» Problem statement: Go to the line holding "- Added Actor" in the entries below and write out exactly every line down to and including the line holding "- Fixed/Added unregistration".

[Start of section]

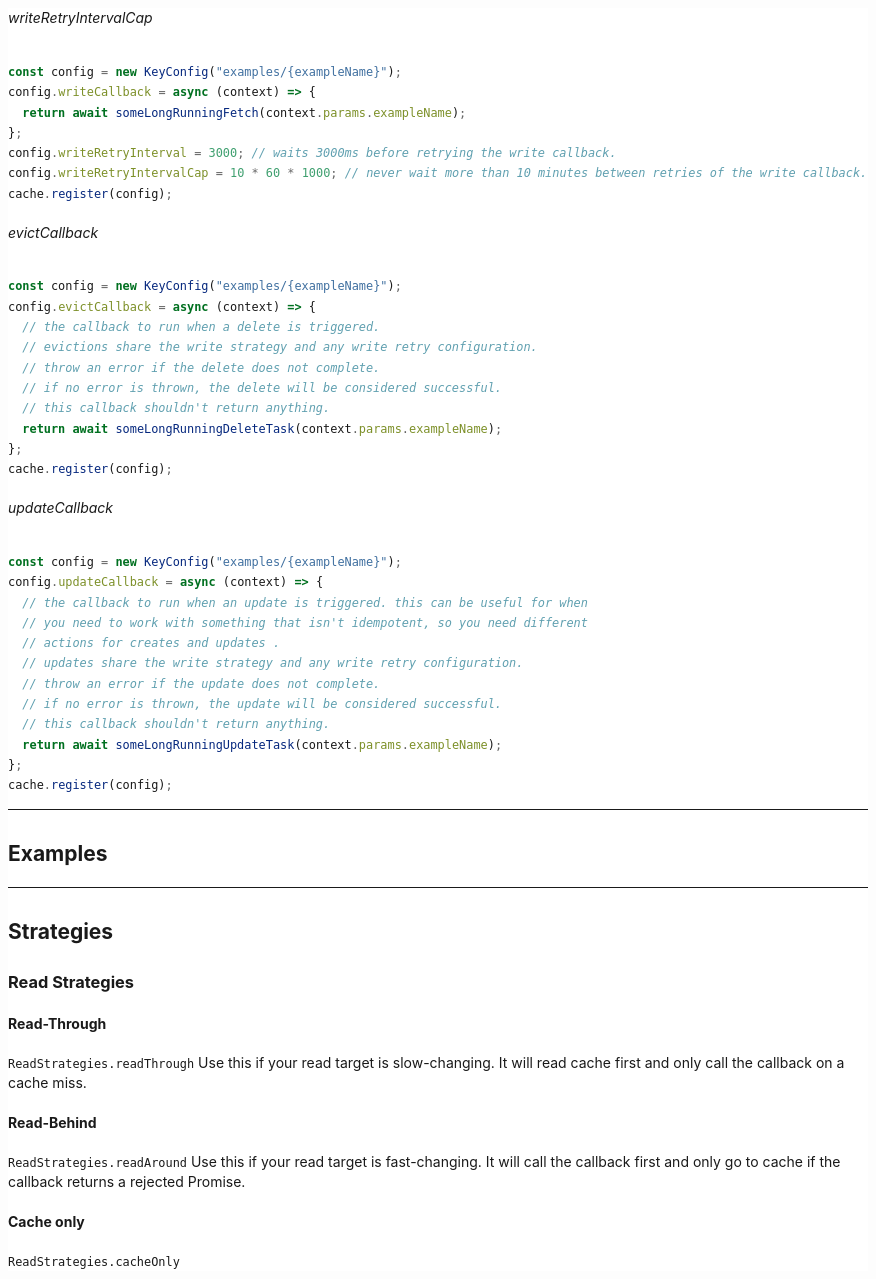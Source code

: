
 ```javascript
```

###### writeRetryIntervalCap
```javascript
const config = new KeyConfig("examples/{exampleName}");
config.writeCallback = async (context) => {
  return await someLongRunningFetch(context.params.exampleName);
};
config.writeRetryInterval = 3000; // waits 3000ms before retrying the write callback.
config.writeRetryIntervalCap = 10 * 60 * 1000; // never wait more than 10 minutes between retries of the write callback.
cache.register(config);
```

###### evictCallback
```javascript
const config = new KeyConfig("examples/{exampleName}");
config.evictCallback = async (context) => {
  // the callback to run when a delete is triggered.
  // evictions share the write strategy and any write retry configuration.
  // throw an error if the delete does not complete.
  // if no error is thrown, the delete will be considered successful.
  // this callback shouldn't return anything.
  return await someLongRunningDeleteTask(context.params.exampleName);
};
cache.register(config);

```
###### updateCallback
```javascript
const config = new KeyConfig("examples/{exampleName}");
config.updateCallback = async (context) => {
  // the callback to run when an update is triggered. this can be useful for when
  // you need to work with something that isn't idempotent, so you need different
  // actions for creates and updates .
  // updates share the write strategy and any write retry configuration.
  // throw an error if the update does not complete.
  // if no error is thrown, the update will be considered successful.
  // this callback shouldn't return anything.
  return await someLongRunningUpdateTask(context.params.exampleName);
};
cache.register(config);

```

---
## Examples

---
## Strategies
### Read Strategies
#### Read-Through
`ReadStrategies.readThrough`
Use this if your read target is slow-changing. It will read cache first and only call the callback on a cache miss.
#### Read-Behind
`ReadStrategies.readAround`
Use this if your read target is fast-changing. It will call the callback first and only go to cache if the callback returns a rejected Promise.
#### Cache only
`ReadStrategies.cacheOnly`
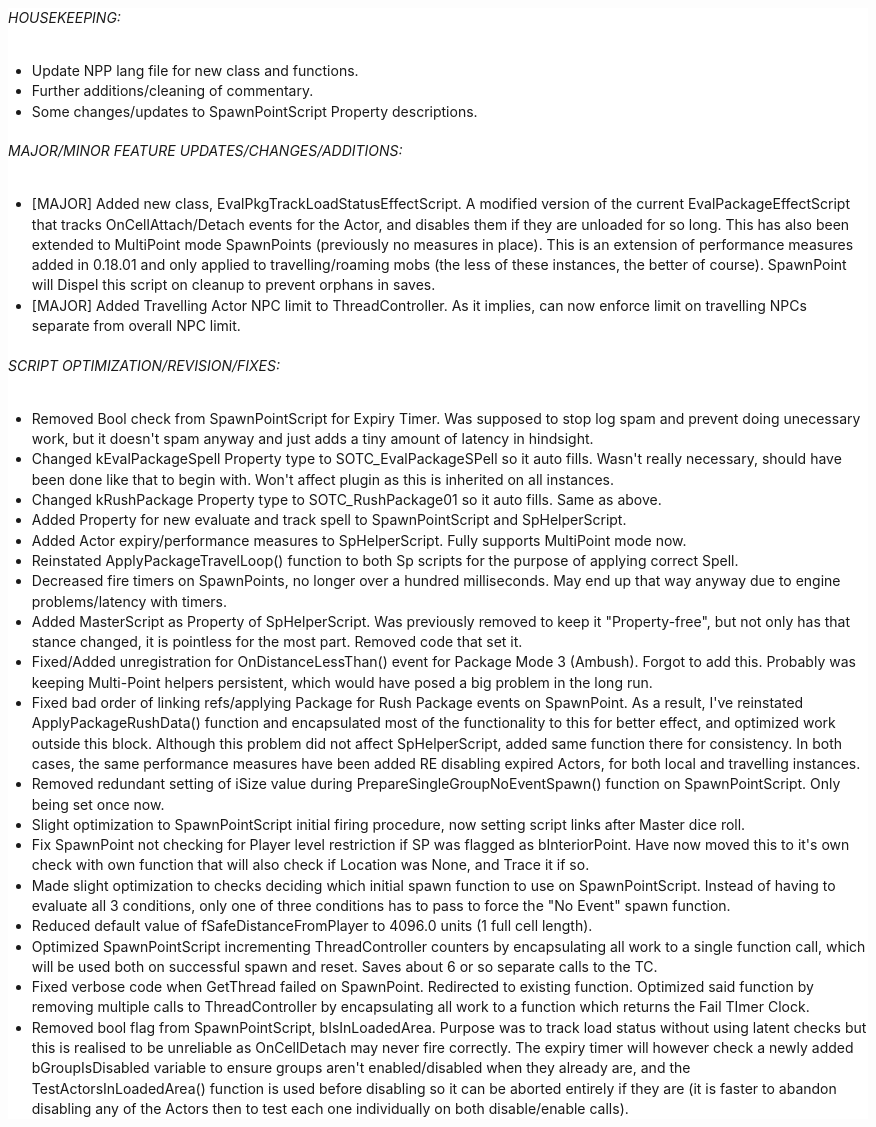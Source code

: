 ###### HOUSEKEEPING:
- Update NPP lang file for new class and functions.
- Further additions/cleaning of commentary.
- Some changes/updates to SpawnPointScript Property descriptions.

###### MAJOR/MINOR FEATURE UPDATES/CHANGES/ADDITIONS:
- [MAJOR] Added new class, EvalPkgTrackLoadStatusEffectScript. A modified version of the current EvalPackageEffectScript that tracks OnCellAttach/Detach events for the Actor, and disables them if they are unloaded for so long. This has also been extended to MultiPoint mode SpawnPoints (previously no measures in place). This is an extension of performance measures added in 0.18.01 and only applied to travelling/roaming mobs (the less of these instances, the better of course). SpawnPoint will Dispel this script on cleanup to prevent orphans in saves. 
- [MAJOR] Added Travelling Actor NPC limit to ThreadController. As it implies, can now enforce limit on travelling NPCs separate from overall NPC limit. 

###### SCRIPT OPTIMIZATION/REVISION/FIXES:
- Removed Bool check from SpawnPointScript for Expiry Timer. Was supposed to stop log spam and prevent doing unecessary work, but it doesn't spam anyway and just adds a tiny amount of latency in hindsight.
- Changed kEvalPackageSpell Property type to SOTC_EvalPackageSPell so it auto fills. Wasn't really necessary, should have been done like that to begin with. Won't affect plugin as this is inherited on all instances.
- Changed kRushPackage Property type to SOTC_RushPackage01 so it auto fills. Same as above.
- Added Property for new evaluate and track spell to SpawnPointScript and SpHelperScript.
- Added Actor expiry/performance measures to SpHelperScript. Fully supports MultiPoint mode now. 
- Reinstated ApplyPackageTravelLoop() function to both Sp scripts for the purpose of applying correct Spell.
- Decreased fire timers on SpawnPoints, no longer over a hundred milliseconds. May end up that way anyway due to engine problems/latency with timers. 
- Added MasterScript as Property of SpHelperScript. Was previously removed to keep it "Property-free", but not only has that stance changed, it is pointless for the most part. Removed code that set it. 
- Fixed/Added unregistration for OnDistanceLessThan() event for Package Mode 3 (Ambush). Forgot to add this. Probably was keeping Multi-Point helpers persistent, which would have posed a big problem in the long run. 
- Fixed bad order of linking refs/applying Package for Rush Package events on SpawnPoint. As a result, I've reinstated ApplyPackageRushData() function and encapsulated most of the functionality to this for better effect, and optimized work outside this block. Although this problem did not affect SpHelperScript, added same function there for consistency. In both cases, the same performance measures have been added RE disabling expired Actors, for both local and travelling instances. 
- Removed redundant setting of iSize value during PrepareSingleGroupNoEventSpawn() function on SpawnPointScript. Only being set once now. 
- Slight optimization to SpawnPointScript initial firing procedure, now setting script links after Master dice roll. 
- Fix SpawnPoint not checking for Player level restriction if SP was flagged as bInteriorPoint. Have now moved this to it's own check with own function that will also check if Location was None, and Trace it if so. 
- Made slight optimization to checks deciding which initial spawn function to use on SpawnPointScript. Instead of having to evaluate all 3 conditions, only one of three conditions has to pass to force the "No Event" spawn function. 
- Reduced default value of fSafeDistanceFromPlayer to 4096.0 units (1 full cell length).
- Optimized SpawnPointScript incrementing ThreadController counters by encapsulating all work to a single function call, which will be used both on successful spawn and reset. Saves about 6 or so separate calls to the TC.  
- Fixed verbose code when GetThread failed on SpawnPoint. Redirected to existing function. Optimized said function by removing multiple calls to ThreadController by encapsulating all work to a function which returns the Fail TImer Clock.  
- Removed bool flag from SpawnPointScript, bIsInLoadedArea. Purpose was to track load status without using latent checks but this is realised to be unreliable as OnCellDetach may never fire correctly. The expiry timer will however check a newly added bGroupIsDisabled variable to ensure groups aren't enabled/disabled when they already are, and the TestActorsInLoadedArea() function is used before disabling so it can be aborted entirely if they are (it is faster to abandon disabling any of the Actors then to test each one individually on both disable/enable calls).  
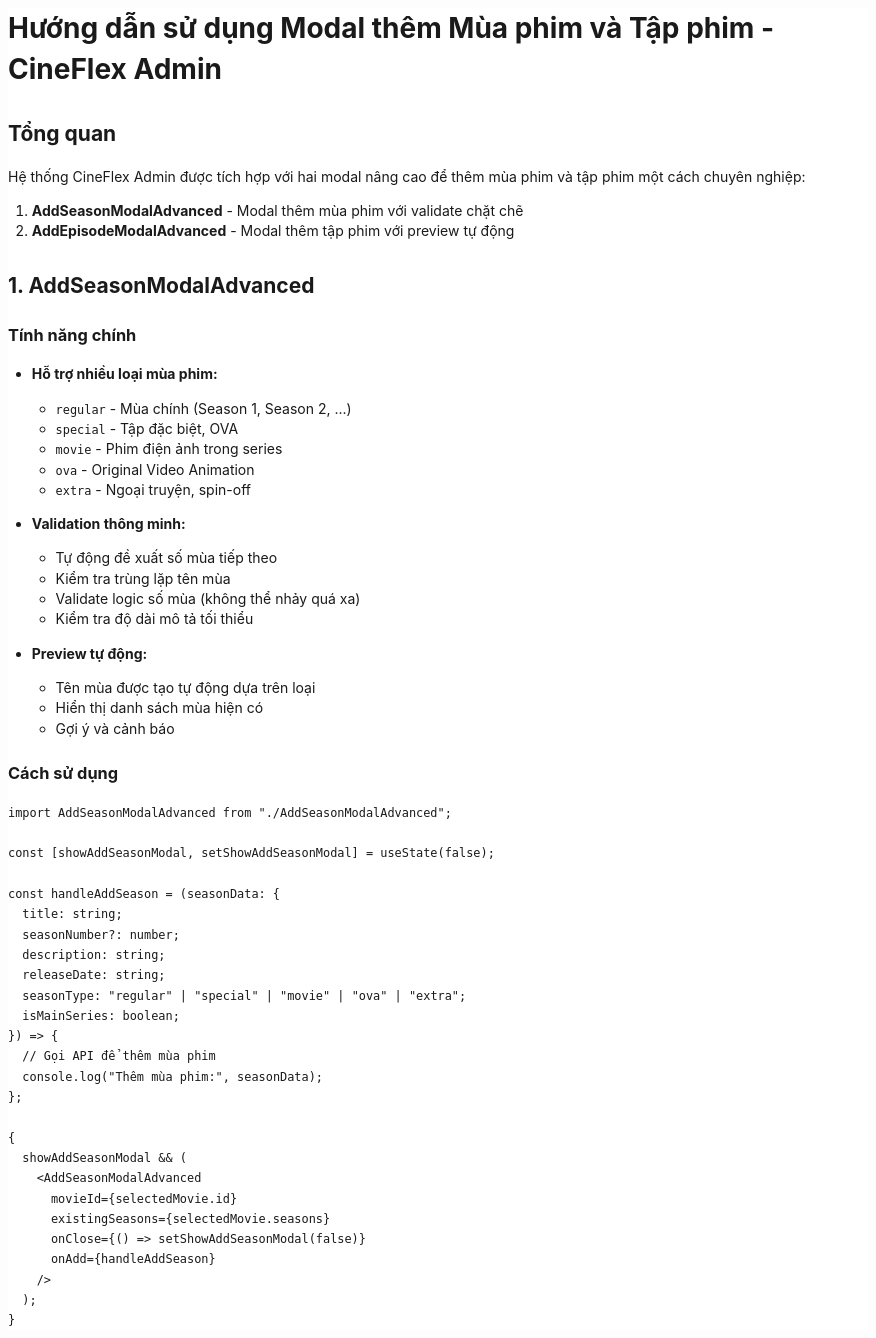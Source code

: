 # Hướng dẫn sử dụng Modal thêm Mùa phim và Tập phim - CineFlex Admin

## Tổng quan

Hệ thống CineFlex Admin được tích hợp với hai modal nâng cao để thêm mùa phim và tập phim một cách chuyên nghiệp:

1. **AddSeasonModalAdvanced** - Modal thêm mùa phim với validate chặt chẽ
2. **AddEpisodeModalAdvanced** - Modal thêm tập phim với preview tự động

## 1. AddSeasonModalAdvanced

### Tính năng chính

- **Hỗ trợ nhiều loại mùa phim:**

  - `regular` - Mùa chính (Season 1, Season 2, ...)
  - `special` - Tập đặc biệt, OVA
  - `movie` - Phim điện ảnh trong series
  - `ova` - Original Video Animation
  - `extra` - Ngoại truyện, spin-off

- **Validation thông minh:**

  - Tự động đề xuất số mùa tiếp theo
  - Kiểm tra trùng lặp tên mùa
  - Validate logic số mùa (không thể nhảy quá xa)
  - Kiểm tra độ dài mô tả tối thiểu

- **Preview tự động:**
  - Tên mùa được tạo tự động dựa trên loại
  - Hiển thị danh sách mùa hiện có
  - Gợi ý và cảnh báo

### Cách sử dụng

```tsx
import AddSeasonModalAdvanced from "./AddSeasonModalAdvanced";

const [showAddSeasonModal, setShowAddSeasonModal] = useState(false);

const handleAddSeason = (seasonData: {
  title: string;
  seasonNumber?: number;
  description: string;
  releaseDate: string;
  seasonType: "regular" | "special" | "movie" | "ova" | "extra";
  isMainSeries: boolean;
}) => {
  // Gọi API để thêm mùa phim
  console.log("Thêm mùa phim:", seasonData);
};

{
  showAddSeasonModal && (
    <AddSeasonModalAdvanced
      movieId={selectedMovie.id}
      existingSeasons={selectedMovie.seasons}
      onClose={() => setShowAddSeasonModal(false)}
      onAdd={handleAddSeason}
    />
  );
}
```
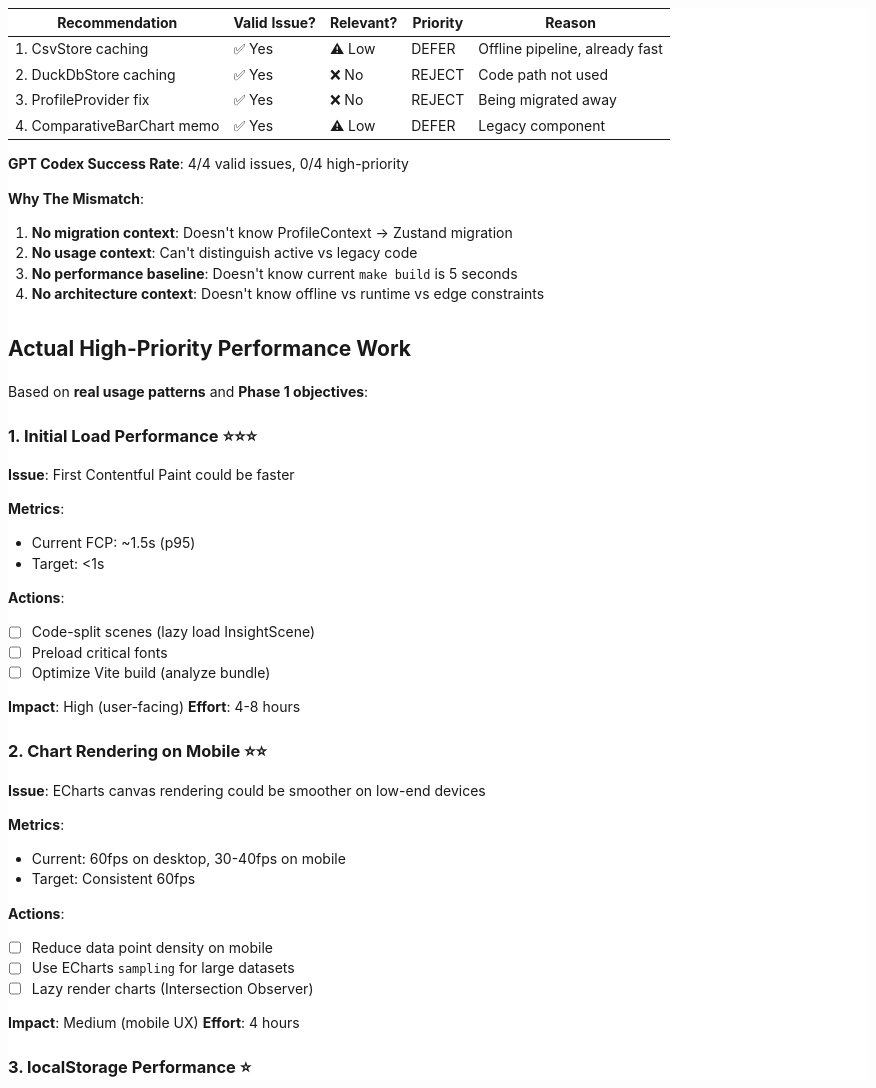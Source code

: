 | Recommendation | Valid Issue? | Relevant? | Priority | Reason |
|---|---|---|---|---|
| 1. CsvStore caching | ✅ Yes | ⚠️ Low | DEFER | Offline pipeline, already fast |
| 2. DuckDbStore caching | ✅ Yes | ❌ No | REJECT | Code path not used |
| 3. ProfileProvider fix | ✅ Yes | ❌ No | REJECT | Being migrated away |
| 4. ComparativeBarChart memo | ✅ Yes | ⚠️ Low | DEFER | Legacy component |

**GPT Codex Success Rate**: 4/4 valid issues, 0/4 high-priority

**Why The Mismatch**:
1. **No migration context**: Doesn't know ProfileContext → Zustand migration
2. **No usage context**: Can't distinguish active vs legacy code
3. **No performance baseline**: Doesn't know current `make build` is 5 seconds
4. **No architecture context**: Doesn't know offline vs runtime vs edge constraints

## Actual High-Priority Performance Work

Based on **real usage patterns** and **Phase 1 objectives**:

### 1. Initial Load Performance ⭐⭐⭐

**Issue**: First Contentful Paint could be faster

**Metrics**:
- Current FCP: ~1.5s (p95)
- Target: <1s

**Actions**:
- [ ] Code-split scenes (lazy load InsightScene)
- [ ] Preload critical fonts
- [ ] Optimize Vite build (analyze bundle)

**Impact**: High (user-facing)
**Effort**: 4-8 hours

### 2. Chart Rendering on Mobile ⭐⭐

**Issue**: ECharts canvas rendering could be smoother on low-end devices

**Metrics**:
- Current: 60fps on desktop, 30-40fps on mobile
- Target: Consistent 60fps

**Actions**:
- [ ] Reduce data point density on mobile
- [ ] Use ECharts `sampling` for large datasets
- [ ] Lazy render charts (Intersection Observer)

**Impact**: Medium (mobile UX)
**Effort**: 4 hours

### 3. localStorage Performance ⭐
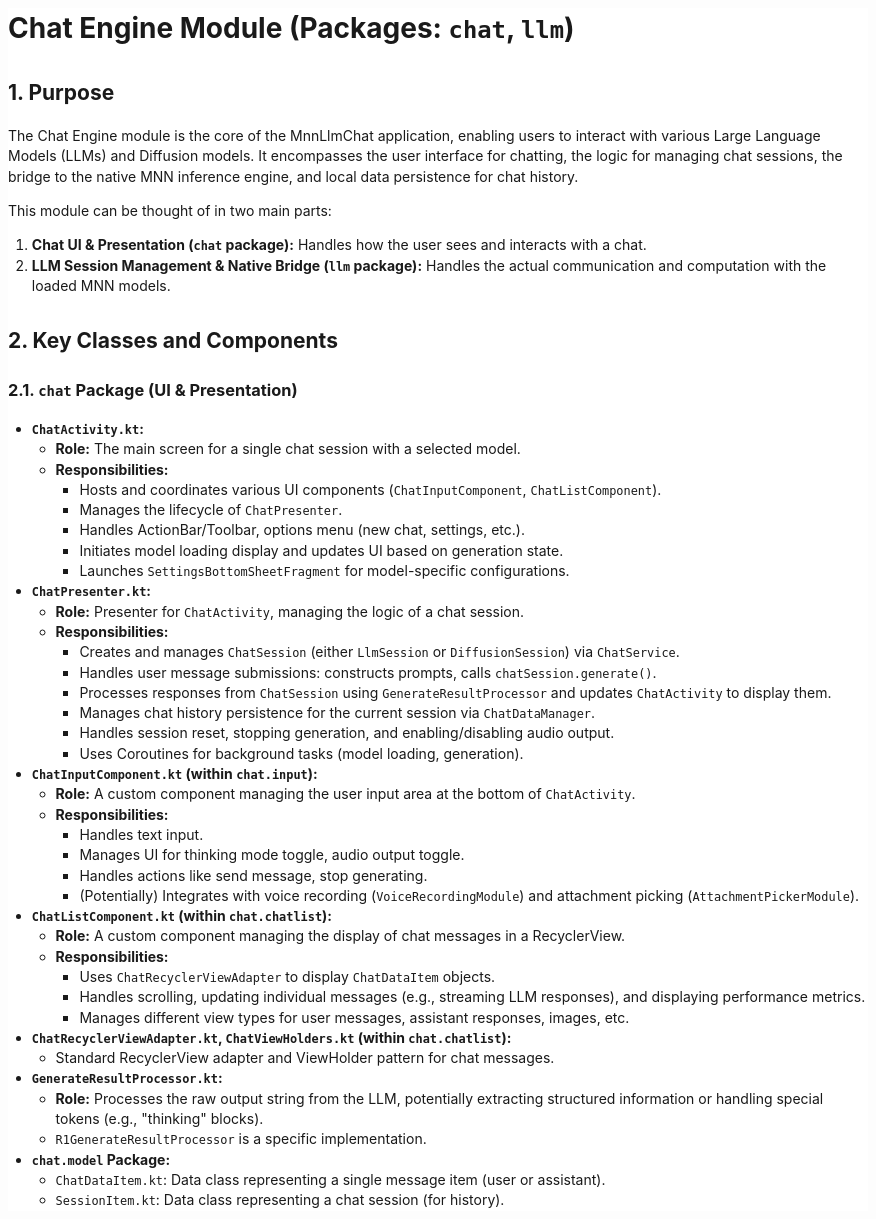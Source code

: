 # Chat Engine Module (Packages: `chat`, `llm`)

## 1. Purpose

The Chat Engine module is the core of the MnnLlmChat application, enabling users to interact with various Large Language Models (LLMs) and Diffusion models. It encompasses the user interface for chatting, the logic for managing chat sessions, the bridge to the native MNN inference engine, and local data persistence for chat history.

This module can be thought of in two main parts:
1.  **Chat UI & Presentation (`chat` package):** Handles how the user sees and interacts with a chat.
2.  **LLM Session Management & Native Bridge (`llm` package):** Handles the actual communication and computation with the loaded MNN models.

## 2. Key Classes and Components

### 2.1. `chat` Package (UI & Presentation)

*   **`ChatActivity.kt`:**
    *   **Role:** The main screen for a single chat session with a selected model.
    *   **Responsibilities:**
        *   Hosts and coordinates various UI components (`ChatInputComponent`, `ChatListComponent`).
        *   Manages the lifecycle of `ChatPresenter`.
        *   Handles ActionBar/Toolbar, options menu (new chat, settings, etc.).
        *   Initiates model loading display and updates UI based on generation state.
        *   Launches `SettingsBottomSheetFragment` for model-specific configurations.
*   **`ChatPresenter.kt`:**
    *   **Role:** Presenter for `ChatActivity`, managing the logic of a chat session.
    *   **Responsibilities:**
        *   Creates and manages `ChatSession` (either `LlmSession` or `DiffusionSession`) via `ChatService`.
        *   Handles user message submissions: constructs prompts, calls `chatSession.generate()`.
        *   Processes responses from `ChatSession` using `GenerateResultProcessor` and updates `ChatActivity` to display them.
        *   Manages chat history persistence for the current session via `ChatDataManager`.
        *   Handles session reset, stopping generation, and enabling/disabling audio output.
        *   Uses Coroutines for background tasks (model loading, generation).
*   **`ChatInputComponent.kt` (within `chat.input`):**
    *   **Role:** A custom component managing the user input area at the bottom of `ChatActivity`.
    *   **Responsibilities:**
        *   Handles text input.
        *   Manages UI for thinking mode toggle, audio output toggle.
        *   Handles actions like send message, stop generating.
        *   (Potentially) Integrates with voice recording (`VoiceRecordingModule`) and attachment picking (`AttachmentPickerModule`).
*   **`ChatListComponent.kt` (within `chat.chatlist`):**
    *   **Role:** A custom component managing the display of chat messages in a RecyclerView.
    *   **Responsibilities:**
        *   Uses `ChatRecyclerViewAdapter` to display `ChatDataItem` objects.
        *   Handles scrolling, updating individual messages (e.g., streaming LLM responses), and displaying performance metrics.
        *   Manages different view types for user messages, assistant responses, images, etc.
*   **`ChatRecyclerViewAdapter.kt`, `ChatViewHolders.kt` (within `chat.chatlist`):**
    *   Standard RecyclerView adapter and ViewHolder pattern for chat messages.
*   **`GenerateResultProcessor.kt`:**
    *   **Role:** Processes the raw output string from the LLM, potentially extracting structured information or handling special tokens (e.g., "thinking" blocks).
    *   `R1GenerateResultProcessor` is a specific implementation.
*   **`chat.model` Package:**
    *   `ChatDataItem.kt`: Data class representing a single message item (user or assistant).
    *   `SessionItem.kt`: Data class representing a chat session (for history).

[End of section]

» Task response:
- Added Actor expiry/performance measures to SpHelperScript. Fully supports MultiPoint mode now. 
- Reinstated ApplyPackageTravelLoop() function to both Sp scripts for the purpose of applying correct Spell.
- Decreased fire timers on SpawnPoints, no longer over a hundred milliseconds. May end up that way anyway due to engine problems/latency with timers. 
- Added MasterScript as Property of SpHelperScript. Was previously removed to keep it "Property-free", but not only has that stance changed, it is pointless for the most part. Removed code that set it. 
- Fixed/Added unregistration for OnDistanceLessThan() event for Package Mode 3 (Ambush). Forgot to add this. Probably was keeping Multi-Point helpers persistent, which would have posed a big problem in the long run. 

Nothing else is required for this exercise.